Companies in the Stoxx 600 are valued at 11.4 times estimated 2013 earnings, according to data compiled by Bloomberg survey. That compares with an average of 12 times projected profits over the past seven years, the data show.
The gauge has advanced for seven straight months, the longest winning streak since April 1999.
Auto-industry companies had the biggest gains among 19 industry groups in the Stoxx 600 last year. The Stoxx 600 Automobiles & Parts Index rallied 36 percent, led by Continental AG and Michelin & Cie.
Telecommunications shares declined 11 percent for the biggest loss, dragged lower by a 60 percent slide in Royal KPN NV, the Dutch phone company partly owned by Mexican billionaire Carlos Slim.
Greece’s ASE Index (ASE) surged 33 percent last year for the biggest gain among the 18 western European markets as euro-area finance ministers eased terms on the nation’s loans disbursed further financial aid.

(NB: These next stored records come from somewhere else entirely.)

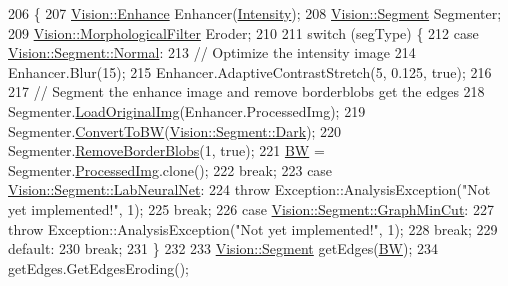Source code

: \begin{DoxyCode}
206                                                                    \{
207   \hyperlink{class_vision_1_1_enhance}{Vision::Enhance} Enhancer(\hyperlink{class_soil_analyzer_1_1_soil_a6f56200f2722df5b849d8cddd094c852}{Intensity});
208   \hyperlink{class_vision_1_1_segment}{Vision::Segment} Segmenter;
209   \hyperlink{class_vision_1_1_morphological_filter}{Vision::MorphologicalFilter} Eroder;
210 
211   \textcolor{keywordflow}{switch} (segType) \{
212   \textcolor{keywordflow}{case} \hyperlink{class_vision_1_1_segment_af3a2b992526eac54bca53e34cf2db4daae000cfc8d629752d6cdbba0d3d750184}{Vision::Segment::Normal}:
213     \textcolor{comment}{// Optimize the intensity image}
214     Enhancer.Blur(15);
215     Enhancer.AdaptiveContrastStretch(5, 0.125, \textcolor{keyword}{true});
216 
217     \textcolor{comment}{// Segment the enhance image and remove borderblobs get the edges}
218     Segmenter.\hyperlink{class_vision_1_1_segment_a8b5edc7f5a69d961e47f61a2191b8745}{LoadOriginalImg}(Enhancer.ProcessedImg);
219     Segmenter.\hyperlink{class_vision_1_1_segment_a4272ceb22f9cb20c6f65d9536149d3c0}{ConvertToBW}(\hyperlink{class_vision_1_1_segment_ac3ddf2c72ee6333007510b680db1e7dda962a0c0955809f63df036dbd41824c54}{Vision::Segment::Dark});
220     Segmenter.\hyperlink{class_vision_1_1_segment_a65a50340b5a1a0fb08a1b5749b7145b6}{RemoveBorderBlobs}(1, \textcolor{keyword}{true});
221     \hyperlink{class_soil_analyzer_1_1_soil_ae11b578192ebae3165f75c09d6116f74}{BW} = Segmenter.\hyperlink{class_vision_1_1_image_processing_aa7d65742882cd1b2a1e4e9cb68809211}{ProcessedImg}.clone();
222     \textcolor{keywordflow}{break};
223   \textcolor{keywordflow}{case} \hyperlink{class_vision_1_1_segment_af3a2b992526eac54bca53e34cf2db4daa6ddef558061ee58899a362608a5b163b}{Vision::Segment::LabNeuralNet}:
224     \textcolor{keywordflow}{throw} Exception::AnalysisException(\textcolor{stringliteral}{"Not yet implemented!"}, 1);
225     \textcolor{keywordflow}{break};
226   \textcolor{keywordflow}{case} \hyperlink{class_vision_1_1_segment_af3a2b992526eac54bca53e34cf2db4daa0291c0ff93e52e8e78f86698b0288353}{Vision::Segment::GraphMinCut}:
227     \textcolor{keywordflow}{throw} Exception::AnalysisException(\textcolor{stringliteral}{"Not yet implemented!"}, 1);
228     \textcolor{keywordflow}{break};
229   \textcolor{keywordflow}{default}:
230     \textcolor{keywordflow}{break};
231   \}
232 
233   \hyperlink{class_vision_1_1_segment}{Vision::Segment} getEdges(\hyperlink{class_soil_analyzer_1_1_soil_ae11b578192ebae3165f75c09d6116f74}{BW});
234   getEdges.GetEdgesEroding();

\end{DoxyCode}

Germany’s DAX Index (DAX) had the second-largest advance, climbing 29 percent. The U.K.’s FTSE 100 and France’s CAC 40 rose 5.8 percent and 15 percent, respectively. Spain’s IBEX 35 Index was the region’s only benchmark measure to fall, dropping 4.7 percent for a third straight year of losses.
The Stoxx 600 started 2012 with gains, rising to a March 16 high of 272.4 as the ECB provided 1 trillion euros ($1.3 trillion) of loans to euro-area lenders. The gauge dropped 14 percent through the year’s June 4 low amid concern Greece would be forced to leave the euro currency union.

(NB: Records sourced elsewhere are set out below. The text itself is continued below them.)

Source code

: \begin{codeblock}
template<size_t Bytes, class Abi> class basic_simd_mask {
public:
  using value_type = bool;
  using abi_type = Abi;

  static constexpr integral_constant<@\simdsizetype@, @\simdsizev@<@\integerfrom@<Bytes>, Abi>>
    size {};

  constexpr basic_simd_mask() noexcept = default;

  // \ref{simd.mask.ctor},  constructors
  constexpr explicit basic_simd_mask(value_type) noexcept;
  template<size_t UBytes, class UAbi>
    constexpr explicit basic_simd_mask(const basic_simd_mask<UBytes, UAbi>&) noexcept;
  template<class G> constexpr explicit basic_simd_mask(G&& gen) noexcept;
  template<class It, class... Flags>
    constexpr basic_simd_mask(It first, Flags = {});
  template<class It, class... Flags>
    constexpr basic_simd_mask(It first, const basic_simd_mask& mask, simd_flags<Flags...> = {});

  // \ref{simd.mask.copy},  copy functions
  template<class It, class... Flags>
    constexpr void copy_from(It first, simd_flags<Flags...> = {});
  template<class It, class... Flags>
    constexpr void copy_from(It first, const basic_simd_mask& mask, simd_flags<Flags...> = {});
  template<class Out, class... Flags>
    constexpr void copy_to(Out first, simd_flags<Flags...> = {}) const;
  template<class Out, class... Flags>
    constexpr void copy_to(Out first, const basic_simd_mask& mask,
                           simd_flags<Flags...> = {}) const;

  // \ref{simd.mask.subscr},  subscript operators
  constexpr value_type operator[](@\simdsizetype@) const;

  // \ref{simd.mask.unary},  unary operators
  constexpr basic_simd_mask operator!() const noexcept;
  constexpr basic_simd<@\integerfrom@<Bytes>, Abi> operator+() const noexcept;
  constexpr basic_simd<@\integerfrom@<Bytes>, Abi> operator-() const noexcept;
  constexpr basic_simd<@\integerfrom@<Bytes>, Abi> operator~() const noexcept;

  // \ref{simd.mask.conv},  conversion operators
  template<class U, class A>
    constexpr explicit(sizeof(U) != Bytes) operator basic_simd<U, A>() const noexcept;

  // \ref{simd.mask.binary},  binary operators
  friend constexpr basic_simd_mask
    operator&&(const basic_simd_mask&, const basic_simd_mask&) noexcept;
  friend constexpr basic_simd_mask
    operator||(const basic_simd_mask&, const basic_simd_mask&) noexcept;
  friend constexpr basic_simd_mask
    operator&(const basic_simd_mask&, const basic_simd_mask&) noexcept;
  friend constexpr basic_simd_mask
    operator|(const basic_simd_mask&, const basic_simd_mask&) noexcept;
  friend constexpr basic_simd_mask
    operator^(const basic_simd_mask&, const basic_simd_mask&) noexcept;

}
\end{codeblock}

The benchmark index rebounded, rallying 19 percent by the end of the year as ECB President Mario Draghi pledged to do whatever it took to preserve the euro and announced an unlimited bond-buying plan.
Stocks also gained as the Federal Reserve began a third round of asset purchases. Chairman Ben S. Bernanke said on Sept. 13 that the U.S. central bank will buy $40 billion of mortgage- backed securities a month, without a limit on the total or duration.
A gauge of basic-resources producers in the Stoxx 600 gained 6.5 percent in the last quarter of 2012 as reports showed China’s manufacturing expanded, fueling optimism the world’s second-largest economy is recovering. The index ended the year 3.9 percent higher.
The final reading of a Purchasing Managers’ Index in China was 51.5 in December, according to a statement from HSBC Holdings Plc and Markit Economics yesterday. That compared with the 50.9 preliminary reading on Dec. 14 and a final 50.5 in November. A level above 50 indicates expansion.